§ **DATA PROVIDED**

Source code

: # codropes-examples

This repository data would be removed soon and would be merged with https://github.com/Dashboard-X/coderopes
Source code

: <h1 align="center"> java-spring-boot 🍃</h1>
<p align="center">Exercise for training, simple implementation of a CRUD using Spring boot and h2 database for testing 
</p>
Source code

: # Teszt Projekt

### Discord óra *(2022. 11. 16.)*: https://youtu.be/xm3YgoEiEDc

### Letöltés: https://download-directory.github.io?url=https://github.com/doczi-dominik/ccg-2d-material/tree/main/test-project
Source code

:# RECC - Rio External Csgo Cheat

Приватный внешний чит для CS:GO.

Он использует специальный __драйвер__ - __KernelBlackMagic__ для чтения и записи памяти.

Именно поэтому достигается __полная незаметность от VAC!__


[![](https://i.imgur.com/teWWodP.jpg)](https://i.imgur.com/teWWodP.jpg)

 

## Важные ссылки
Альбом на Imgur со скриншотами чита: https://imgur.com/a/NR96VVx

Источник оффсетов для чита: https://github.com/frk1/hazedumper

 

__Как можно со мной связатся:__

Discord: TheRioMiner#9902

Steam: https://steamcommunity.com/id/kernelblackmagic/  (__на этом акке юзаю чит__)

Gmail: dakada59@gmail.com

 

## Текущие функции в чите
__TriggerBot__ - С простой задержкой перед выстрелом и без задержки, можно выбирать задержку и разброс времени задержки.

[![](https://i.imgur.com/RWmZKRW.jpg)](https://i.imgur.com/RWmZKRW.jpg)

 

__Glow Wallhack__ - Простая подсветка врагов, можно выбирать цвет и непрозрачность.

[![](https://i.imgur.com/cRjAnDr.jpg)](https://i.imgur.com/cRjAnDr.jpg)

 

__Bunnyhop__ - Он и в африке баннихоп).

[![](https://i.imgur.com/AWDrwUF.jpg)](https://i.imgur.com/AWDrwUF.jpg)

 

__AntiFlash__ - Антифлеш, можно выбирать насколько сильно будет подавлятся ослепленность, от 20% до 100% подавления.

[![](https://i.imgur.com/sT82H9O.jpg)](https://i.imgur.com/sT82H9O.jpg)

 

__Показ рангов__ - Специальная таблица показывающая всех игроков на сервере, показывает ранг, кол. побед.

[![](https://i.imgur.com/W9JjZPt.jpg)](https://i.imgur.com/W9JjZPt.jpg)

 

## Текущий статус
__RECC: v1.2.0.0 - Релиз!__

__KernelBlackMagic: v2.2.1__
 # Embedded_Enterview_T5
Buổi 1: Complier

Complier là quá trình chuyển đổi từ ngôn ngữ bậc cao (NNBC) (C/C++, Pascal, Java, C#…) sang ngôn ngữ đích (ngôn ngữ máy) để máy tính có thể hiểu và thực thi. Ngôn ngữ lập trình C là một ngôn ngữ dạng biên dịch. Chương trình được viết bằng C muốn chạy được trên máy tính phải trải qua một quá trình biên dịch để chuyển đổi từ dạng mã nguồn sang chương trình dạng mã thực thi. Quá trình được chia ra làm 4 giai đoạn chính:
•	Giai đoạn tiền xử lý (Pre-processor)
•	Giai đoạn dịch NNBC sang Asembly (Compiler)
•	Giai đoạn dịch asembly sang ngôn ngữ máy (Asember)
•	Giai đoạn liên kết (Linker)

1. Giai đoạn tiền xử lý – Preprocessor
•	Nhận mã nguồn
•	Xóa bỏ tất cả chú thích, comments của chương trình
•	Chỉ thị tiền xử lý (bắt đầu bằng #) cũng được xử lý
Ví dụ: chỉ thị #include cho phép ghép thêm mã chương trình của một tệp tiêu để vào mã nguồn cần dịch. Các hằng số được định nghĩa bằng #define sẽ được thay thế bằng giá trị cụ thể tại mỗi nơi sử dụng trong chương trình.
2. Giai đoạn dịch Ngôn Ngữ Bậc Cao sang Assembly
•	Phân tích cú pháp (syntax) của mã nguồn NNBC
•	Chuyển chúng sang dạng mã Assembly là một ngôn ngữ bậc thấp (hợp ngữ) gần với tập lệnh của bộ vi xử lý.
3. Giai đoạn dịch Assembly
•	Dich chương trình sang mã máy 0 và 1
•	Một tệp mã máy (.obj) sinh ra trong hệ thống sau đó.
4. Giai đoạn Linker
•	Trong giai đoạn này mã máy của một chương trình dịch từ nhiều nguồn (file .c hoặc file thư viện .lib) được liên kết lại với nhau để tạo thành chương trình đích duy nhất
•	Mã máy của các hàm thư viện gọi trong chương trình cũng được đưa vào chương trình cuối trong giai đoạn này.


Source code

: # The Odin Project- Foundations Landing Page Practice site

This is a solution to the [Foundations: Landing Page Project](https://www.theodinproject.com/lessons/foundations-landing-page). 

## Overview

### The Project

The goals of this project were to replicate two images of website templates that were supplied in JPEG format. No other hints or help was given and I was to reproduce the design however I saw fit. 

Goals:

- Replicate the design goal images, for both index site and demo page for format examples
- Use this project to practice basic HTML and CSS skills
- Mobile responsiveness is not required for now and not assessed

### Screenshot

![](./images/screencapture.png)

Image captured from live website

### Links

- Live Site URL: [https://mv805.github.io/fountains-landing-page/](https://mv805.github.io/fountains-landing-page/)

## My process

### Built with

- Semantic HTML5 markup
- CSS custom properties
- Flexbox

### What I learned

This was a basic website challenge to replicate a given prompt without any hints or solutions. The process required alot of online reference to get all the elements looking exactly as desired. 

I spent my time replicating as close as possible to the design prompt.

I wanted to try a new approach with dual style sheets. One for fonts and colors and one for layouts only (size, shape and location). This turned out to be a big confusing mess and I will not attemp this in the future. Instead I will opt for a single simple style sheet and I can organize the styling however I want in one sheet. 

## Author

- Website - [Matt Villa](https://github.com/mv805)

§ **PROBLEM TO WORK ON**
Nothing in the records above may be left out when you repeat them exactly.

§ **ANSWER FOR THIS EXERCISE**
Source code

: # codropes-examples

This repository data would be removed soon and would be merged with https://github.com/Dashboard-X/coderopes
Source code

: <h1 align="center"> java-spring-boot 🍃</h1>
<p align="center">Exercise for training, simple implementation of a CRUD using Spring boot and h2 database for testing 
</p>
Source code

: # Teszt Projekt

### Discord óra *(2022. 11. 16.)*: https://youtu.be/xm3YgoEiEDc

### Letöltés: https://download-directory.github.io?url=https://github.com/doczi-dominik/ccg-2d-material/tree/main/test-project
Source code

:# RECC - Rio External Csgo Cheat

Приватный внешний чит для CS:GO.

Он использует специальный __драйвер__ - __KernelBlackMagic__ для чтения и записи памяти.

Именно поэтому достигается __полная незаметность от VAC!__


[![](https://i.imgur.com/teWWodP.jpg)](https://i.imgur.com/teWWodP.jpg)

 

## Важные ссылки
Альбом на Imgur со скриншотами чита: https://imgur.com/a/NR96VVx

Источник оффсетов для чита: https://github.com/frk1/hazedumper

 

__Как можно со мной связатся:__

Discord: TheRioMiner#9902

Steam: https://steamcommunity.com/id/kernelblackmagic/  (__на этом акке юзаю чит__)

Gmail: dakada59@gmail.com

 

## Текущие функции в чите
__TriggerBot__ - С простой задержкой перед выстрелом и без задержки, можно выбирать задержку и разброс времени задержки.

[![](https://i.imgur.com/RWmZKRW.jpg)](https://i.imgur.com/RWmZKRW.jpg)

 

__Glow Wallhack__ - Простая подсветка врагов, можно выбирать цвет и непрозрачность.

[![](https://i.imgur.com/cRjAnDr.jpg)](https://i.imgur.com/cRjAnDr.jpg)

 

__Bunnyhop__ - Он и в африке баннихоп).

[![](https://i.imgur.com/AWDrwUF.jpg)](https://i.imgur.com/AWDrwUF.jpg)

 

__AntiFlash__ - Антифлеш, можно выбирать насколько сильно будет подавлятся ослепленность, от 20% до 100% подавления.

[![](https://i.imgur.com/sT82H9O.jpg)](https://i.imgur.com/sT82H9O.jpg)

 

__Показ рангов__ - Специальная таблица показывающая всех игроков на сервере, показывает ранг, кол. побед.

[![](https://i.imgur.com/W9JjZPt.jpg)](https://i.imgur.com/W9JjZPt.jpg)

 

## Текущий статус
__RECC: v1.2.0.0 - Релиз!__

__KernelBlackMagic: v2.2.1__
 # Embedded_Enterview_T5
Buổi 1: Complier

Complier là quá trình chuyển đổi từ ngôn ngữ bậc cao (NNBC) (C/C++, Pascal, Java, C#…) sang ngôn ngữ đích (ngôn ngữ máy) để máy tính có thể hiểu và thực thi. Ngôn ngữ lập trình C là một ngôn ngữ dạng biên dịch. Chương trình được viết bằng C muốn chạy được trên máy tính phải trải qua một quá trình biên dịch để chuyển đổi từ dạng mã nguồn sang chương trình dạng mã thực thi. Quá trình được chia ra làm 4 giai đoạn chính:
•	Giai đoạn tiền xử lý (Pre-processor)
•	Giai đoạn dịch NNBC sang Asembly (Compiler)
•	Giai đoạn dịch asembly sang ngôn ngữ máy (Asember)
•	Giai đoạn liên kết (Linker)

1. Giai đoạn tiền xử lý – Preprocessor
•	Nhận mã nguồn
•	Xóa bỏ tất cả chú thích, comments của chương trình
•	Chỉ thị tiền xử lý (bắt đầu bằng #) cũng được xử lý
Ví dụ: chỉ thị #include cho phép ghép thêm mã chương trình của một tệp tiêu để vào mã nguồn cần dịch. Các hằng số được định nghĩa bằng #define sẽ được thay thế bằng giá trị cụ thể tại mỗi nơi sử dụng trong chương trình.
2. Giai đoạn dịch Ngôn Ngữ Bậc Cao sang Assembly
•	Phân tích cú pháp (syntax) của mã nguồn NNBC
•	Chuyển chúng sang dạng mã Assembly là một ngôn ngữ bậc thấp (hợp ngữ) gần với tập lệnh của bộ vi xử lý.
3. Giai đoạn dịch Assembly
•	Dich chương trình sang mã máy 0 và 1
•	Một tệp mã máy (.obj) sinh ra trong hệ thống sau đó.
4. Giai đoạn Linker
•	Trong giai đoạn này mã máy của một chương trình dịch từ nhiều nguồn (file .c hoặc file thư viện .lib) được liên kết lại với nhau để tạo thành chương trình đích duy nhất
•	Mã máy của các hàm thư viện gọi trong chương trình cũng được đưa vào chương trình cuối trong giai đoạn này.


Source code

: # The Odin Project- Foundations Landing Page Practice site

This is a solution to the [Foundations: Landing Page Project](https://www.theodinproject.com/lessons/foundations-landing-page). 

## Overview

### The Project

The goals of this project were to replicate two images of website templates that were supplied in JPEG format. No other hints or help was given and I was to reproduce the design however I saw fit. 

Goals:

- Replicate the design goal images, for both index site and demo page for format examples
- Use this project to practice basic HTML and CSS skills
- Mobile responsiveness is not required for now and not assessed

### Screenshot

![](./images/screencapture.png)

Image captured from live website

### Links

- Live Site URL: [https://mv805.github.io/fountains-landing-page/](https://mv805.github.io/fountains-landing-page/)

## My process

### Built with

- Semantic HTML5 markup
- CSS custom properties
- Flexbox

### What I learned

This was a basic website challenge to replicate a given prompt without any hints or solutions. The process required alot of online reference to get all the elements looking exactly as desired. 

I spent my time replicating as close as possible to the design prompt.

I wanted to try a new approach with dual style sheets. One for fonts and colors and one for layouts only (size, shape and location). This turned out to be a big confusing mess and I will not attemp this in the future. Instead I will opt for a single simple style sheet and I can organize the styling however I want in one sheet. 

## Author

- Website - [Matt Villa](https://github.com/mv805)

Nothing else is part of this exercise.